Prompt:
Beginning with the first line below, please repeat the material exactly, ending with the line that includes "driven development of".

*** Opening of Supplied records ***

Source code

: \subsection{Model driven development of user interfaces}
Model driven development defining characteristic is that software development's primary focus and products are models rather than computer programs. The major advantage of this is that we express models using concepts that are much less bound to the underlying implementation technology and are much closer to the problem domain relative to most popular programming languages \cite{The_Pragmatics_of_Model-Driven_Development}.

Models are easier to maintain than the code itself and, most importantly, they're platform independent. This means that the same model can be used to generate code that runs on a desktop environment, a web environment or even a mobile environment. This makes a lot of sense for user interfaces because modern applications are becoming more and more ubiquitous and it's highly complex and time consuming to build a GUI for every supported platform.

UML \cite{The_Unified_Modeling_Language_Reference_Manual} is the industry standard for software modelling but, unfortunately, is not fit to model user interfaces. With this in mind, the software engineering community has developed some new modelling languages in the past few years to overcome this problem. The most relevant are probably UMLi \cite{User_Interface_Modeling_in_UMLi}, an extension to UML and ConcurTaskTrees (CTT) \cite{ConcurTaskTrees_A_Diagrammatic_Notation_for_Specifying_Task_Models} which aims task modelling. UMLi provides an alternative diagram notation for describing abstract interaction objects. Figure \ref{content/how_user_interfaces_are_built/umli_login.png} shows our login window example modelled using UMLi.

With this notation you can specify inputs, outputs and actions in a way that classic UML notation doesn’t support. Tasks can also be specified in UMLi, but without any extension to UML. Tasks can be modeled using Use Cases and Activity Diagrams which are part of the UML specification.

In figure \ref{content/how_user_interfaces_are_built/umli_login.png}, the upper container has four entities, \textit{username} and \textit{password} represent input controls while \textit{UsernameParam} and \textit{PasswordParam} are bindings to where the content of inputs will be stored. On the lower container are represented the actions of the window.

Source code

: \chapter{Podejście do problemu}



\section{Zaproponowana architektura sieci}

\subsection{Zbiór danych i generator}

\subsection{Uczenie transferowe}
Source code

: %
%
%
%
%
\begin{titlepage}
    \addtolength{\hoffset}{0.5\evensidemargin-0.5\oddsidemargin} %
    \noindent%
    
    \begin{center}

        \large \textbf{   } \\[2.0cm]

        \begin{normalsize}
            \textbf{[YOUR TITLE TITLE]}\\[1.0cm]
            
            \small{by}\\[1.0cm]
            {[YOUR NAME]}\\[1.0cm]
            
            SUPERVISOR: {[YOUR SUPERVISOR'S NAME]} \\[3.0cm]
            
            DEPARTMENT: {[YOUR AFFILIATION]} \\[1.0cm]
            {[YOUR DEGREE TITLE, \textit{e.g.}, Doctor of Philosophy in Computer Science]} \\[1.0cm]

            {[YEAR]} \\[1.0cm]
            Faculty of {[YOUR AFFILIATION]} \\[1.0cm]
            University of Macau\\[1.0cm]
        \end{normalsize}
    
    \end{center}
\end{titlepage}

*** Close of Supplied records ***

Output of the exercise:
Source code

: \subsection{Model driven development of user interfaces}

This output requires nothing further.